La volonté politique aussi ne doit pas être un slogan mais des actions. Pour ce faire, le conférencier a donné l’exemple de Napoléon Bonaparte. Lorsqu’il y a eu le blocus continental, la navale anglaise était la meilleure, les Anglais ont bloqué la France, il n’y avait pas de sucre de canne des Amériques. Et Napoléon demanda à ses chercheurs – et nous sommes des chercheurs ici – de trouver la solution. C’est à la suite qu’on avait trouvé Marggraf, qui avait trouvé que la betterave contenait du sucre. On a extrait de la betterave du sucre (Sugaro Kolon djou) avec lequel on fit du pain. Tellement que Napoléon était enthousiaste, il enleva sa croix de légion d’honneur pour décorer Benjamin Delessert. C’est cela la volonté politique.

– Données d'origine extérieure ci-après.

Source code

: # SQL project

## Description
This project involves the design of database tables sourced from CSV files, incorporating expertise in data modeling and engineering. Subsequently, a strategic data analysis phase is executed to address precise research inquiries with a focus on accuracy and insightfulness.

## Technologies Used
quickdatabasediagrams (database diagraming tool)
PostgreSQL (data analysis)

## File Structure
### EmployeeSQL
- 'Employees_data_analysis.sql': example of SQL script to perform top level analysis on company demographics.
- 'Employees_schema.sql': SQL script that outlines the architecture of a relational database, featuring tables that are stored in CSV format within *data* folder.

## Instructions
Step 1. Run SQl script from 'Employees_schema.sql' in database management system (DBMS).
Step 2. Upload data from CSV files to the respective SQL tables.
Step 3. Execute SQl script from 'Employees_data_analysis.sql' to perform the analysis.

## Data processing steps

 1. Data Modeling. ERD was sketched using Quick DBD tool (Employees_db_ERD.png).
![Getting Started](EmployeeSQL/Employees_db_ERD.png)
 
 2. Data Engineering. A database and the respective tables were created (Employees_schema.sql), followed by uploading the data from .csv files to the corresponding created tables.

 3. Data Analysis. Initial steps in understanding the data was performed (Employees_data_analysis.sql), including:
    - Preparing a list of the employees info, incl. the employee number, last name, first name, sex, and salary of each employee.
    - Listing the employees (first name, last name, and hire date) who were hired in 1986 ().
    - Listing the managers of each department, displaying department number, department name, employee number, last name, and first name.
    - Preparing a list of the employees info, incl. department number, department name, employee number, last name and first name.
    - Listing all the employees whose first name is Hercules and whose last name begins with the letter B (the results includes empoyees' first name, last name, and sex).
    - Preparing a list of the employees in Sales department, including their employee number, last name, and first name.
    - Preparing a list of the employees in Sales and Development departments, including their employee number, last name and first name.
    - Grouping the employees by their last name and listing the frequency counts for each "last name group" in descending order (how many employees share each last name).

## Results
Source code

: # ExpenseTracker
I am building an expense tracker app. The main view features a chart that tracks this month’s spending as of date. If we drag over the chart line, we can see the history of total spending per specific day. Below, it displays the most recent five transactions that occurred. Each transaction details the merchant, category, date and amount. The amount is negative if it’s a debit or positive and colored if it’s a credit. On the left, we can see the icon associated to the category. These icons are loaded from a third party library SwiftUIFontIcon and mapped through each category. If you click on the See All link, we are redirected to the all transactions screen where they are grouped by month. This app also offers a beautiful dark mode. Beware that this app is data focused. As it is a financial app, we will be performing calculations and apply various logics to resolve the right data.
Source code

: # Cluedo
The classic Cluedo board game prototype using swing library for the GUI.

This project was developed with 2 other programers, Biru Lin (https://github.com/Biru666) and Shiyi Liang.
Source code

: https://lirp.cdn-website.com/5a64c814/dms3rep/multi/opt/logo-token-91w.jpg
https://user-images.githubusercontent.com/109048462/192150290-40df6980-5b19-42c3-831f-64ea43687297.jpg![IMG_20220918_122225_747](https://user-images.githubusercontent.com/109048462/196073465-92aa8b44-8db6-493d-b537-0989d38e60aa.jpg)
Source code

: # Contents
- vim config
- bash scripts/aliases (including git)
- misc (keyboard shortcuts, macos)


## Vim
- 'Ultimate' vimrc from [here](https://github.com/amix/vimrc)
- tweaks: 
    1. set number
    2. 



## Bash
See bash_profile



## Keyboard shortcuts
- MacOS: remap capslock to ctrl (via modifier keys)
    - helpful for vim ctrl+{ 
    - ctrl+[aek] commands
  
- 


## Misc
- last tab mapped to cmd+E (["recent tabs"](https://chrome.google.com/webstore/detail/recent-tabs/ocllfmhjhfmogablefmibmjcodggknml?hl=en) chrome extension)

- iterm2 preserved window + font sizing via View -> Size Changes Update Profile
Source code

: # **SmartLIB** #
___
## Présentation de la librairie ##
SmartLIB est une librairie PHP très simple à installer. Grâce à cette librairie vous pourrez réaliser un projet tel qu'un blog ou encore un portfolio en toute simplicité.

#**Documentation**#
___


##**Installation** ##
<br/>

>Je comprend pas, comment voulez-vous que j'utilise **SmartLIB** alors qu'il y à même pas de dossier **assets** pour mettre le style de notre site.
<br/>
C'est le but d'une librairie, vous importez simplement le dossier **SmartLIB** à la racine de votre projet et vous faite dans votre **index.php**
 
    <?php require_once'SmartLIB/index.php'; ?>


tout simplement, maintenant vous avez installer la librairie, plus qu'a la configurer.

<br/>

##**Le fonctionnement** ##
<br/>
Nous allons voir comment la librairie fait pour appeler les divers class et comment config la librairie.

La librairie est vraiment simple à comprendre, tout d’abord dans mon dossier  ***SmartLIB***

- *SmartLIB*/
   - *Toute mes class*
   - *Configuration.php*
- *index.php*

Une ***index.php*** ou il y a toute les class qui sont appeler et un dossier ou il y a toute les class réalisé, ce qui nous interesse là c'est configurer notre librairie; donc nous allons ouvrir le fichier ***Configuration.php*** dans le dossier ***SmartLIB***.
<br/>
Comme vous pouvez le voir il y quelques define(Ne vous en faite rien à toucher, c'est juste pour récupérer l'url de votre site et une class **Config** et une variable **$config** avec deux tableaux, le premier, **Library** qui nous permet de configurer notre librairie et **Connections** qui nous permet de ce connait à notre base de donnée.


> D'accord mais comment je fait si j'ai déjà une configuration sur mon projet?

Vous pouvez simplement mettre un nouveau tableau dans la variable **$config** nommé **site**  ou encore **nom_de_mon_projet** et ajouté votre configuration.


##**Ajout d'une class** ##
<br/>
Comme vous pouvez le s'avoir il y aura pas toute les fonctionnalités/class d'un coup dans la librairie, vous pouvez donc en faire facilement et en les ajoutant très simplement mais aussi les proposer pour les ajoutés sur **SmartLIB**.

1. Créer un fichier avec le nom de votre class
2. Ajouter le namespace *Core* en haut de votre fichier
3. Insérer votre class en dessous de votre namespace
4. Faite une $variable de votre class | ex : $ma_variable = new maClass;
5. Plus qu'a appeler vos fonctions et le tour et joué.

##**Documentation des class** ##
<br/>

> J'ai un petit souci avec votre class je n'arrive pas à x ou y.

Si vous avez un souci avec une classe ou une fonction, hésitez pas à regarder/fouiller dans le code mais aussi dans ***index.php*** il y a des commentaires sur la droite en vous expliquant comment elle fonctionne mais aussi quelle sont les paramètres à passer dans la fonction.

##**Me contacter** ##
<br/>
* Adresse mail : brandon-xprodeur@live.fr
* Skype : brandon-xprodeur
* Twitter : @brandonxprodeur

Il y a tout au Mali, l’eau, la terre, le soleil, les jeunes, Agissons ! Que les jeunes arrêtent, tout le monde ne peut pas aller dans les bureaux, qu’ils retournent aux terres. L’Office du Niger est un don de Dieu avec son système gravitaire, a-t-il lancé. Il a conclu que le défi majeur du Mali reste la paix et la sécurité. Pour le conférencier sans la paix et la sécurité, impossible d’atteindre les résultats de la sécurité alimentaire. Aujourd’hui il n’y a plus de cultures dans la région de Mopti en raison de l’insécurité.